- Exercise description
Scan the entries below, and for each line that includes the word "initialisiert", make a copy.

(Saved entries)
*** Begin section ***

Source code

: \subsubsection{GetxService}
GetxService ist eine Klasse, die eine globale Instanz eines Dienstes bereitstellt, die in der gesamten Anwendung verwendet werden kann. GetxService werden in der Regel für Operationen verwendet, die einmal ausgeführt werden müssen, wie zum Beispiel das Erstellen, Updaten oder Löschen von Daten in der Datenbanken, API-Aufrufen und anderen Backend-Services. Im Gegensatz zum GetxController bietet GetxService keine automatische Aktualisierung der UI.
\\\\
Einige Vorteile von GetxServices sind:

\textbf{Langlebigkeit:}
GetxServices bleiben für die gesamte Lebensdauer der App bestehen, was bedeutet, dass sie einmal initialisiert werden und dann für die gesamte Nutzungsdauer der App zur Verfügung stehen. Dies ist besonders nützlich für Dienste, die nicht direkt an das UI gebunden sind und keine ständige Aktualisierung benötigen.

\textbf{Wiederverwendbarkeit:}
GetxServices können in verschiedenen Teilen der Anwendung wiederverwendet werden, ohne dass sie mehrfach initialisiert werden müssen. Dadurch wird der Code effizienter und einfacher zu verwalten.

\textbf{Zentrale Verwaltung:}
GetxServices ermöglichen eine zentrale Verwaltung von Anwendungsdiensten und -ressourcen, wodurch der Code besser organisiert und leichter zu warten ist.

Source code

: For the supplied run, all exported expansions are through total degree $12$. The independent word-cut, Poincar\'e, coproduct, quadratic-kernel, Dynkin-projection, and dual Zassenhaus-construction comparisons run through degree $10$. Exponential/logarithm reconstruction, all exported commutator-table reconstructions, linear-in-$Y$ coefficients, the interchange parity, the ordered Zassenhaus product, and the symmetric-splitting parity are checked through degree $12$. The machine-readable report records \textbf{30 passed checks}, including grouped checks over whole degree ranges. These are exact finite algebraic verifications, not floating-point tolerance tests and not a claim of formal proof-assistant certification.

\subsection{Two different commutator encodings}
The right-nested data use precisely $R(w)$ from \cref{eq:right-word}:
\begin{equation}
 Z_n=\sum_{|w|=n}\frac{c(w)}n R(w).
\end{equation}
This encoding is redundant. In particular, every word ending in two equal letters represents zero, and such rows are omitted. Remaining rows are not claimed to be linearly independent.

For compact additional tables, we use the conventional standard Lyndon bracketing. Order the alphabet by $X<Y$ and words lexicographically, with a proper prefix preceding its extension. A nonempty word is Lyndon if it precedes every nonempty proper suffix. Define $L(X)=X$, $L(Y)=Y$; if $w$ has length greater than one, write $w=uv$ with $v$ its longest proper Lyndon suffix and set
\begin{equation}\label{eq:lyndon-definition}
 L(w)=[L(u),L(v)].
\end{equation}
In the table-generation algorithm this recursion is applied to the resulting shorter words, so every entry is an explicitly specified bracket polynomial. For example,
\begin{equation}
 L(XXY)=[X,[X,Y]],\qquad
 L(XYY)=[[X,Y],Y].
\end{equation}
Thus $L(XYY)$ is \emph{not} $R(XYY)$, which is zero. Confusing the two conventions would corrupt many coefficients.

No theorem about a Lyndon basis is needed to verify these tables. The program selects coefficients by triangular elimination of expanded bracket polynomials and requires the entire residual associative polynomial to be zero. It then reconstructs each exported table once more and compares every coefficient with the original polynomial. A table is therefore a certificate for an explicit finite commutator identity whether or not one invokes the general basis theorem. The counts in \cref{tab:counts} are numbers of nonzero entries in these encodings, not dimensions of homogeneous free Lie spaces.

*** End section ***

- Solved problem
GetxServices bleiben für die gesamte Lebensdauer der App bestehen, was bedeutet, dass sie einmal initialisiert werden und dann für die gesamte Nutzungsdauer der App zur Verfügung stehen. Dies ist besonders nützlich für Dienste, die nicht direkt an das UI gebunden sind und keine ständige Aktualisierung benötigen.
GetxServices können in verschiedenen Teilen der Anwendung wiederverwendet werden, ohne dass sie mehrfach initialisiert werden müssen. Dadurch wird der Code effizienter und einfacher zu verwalten.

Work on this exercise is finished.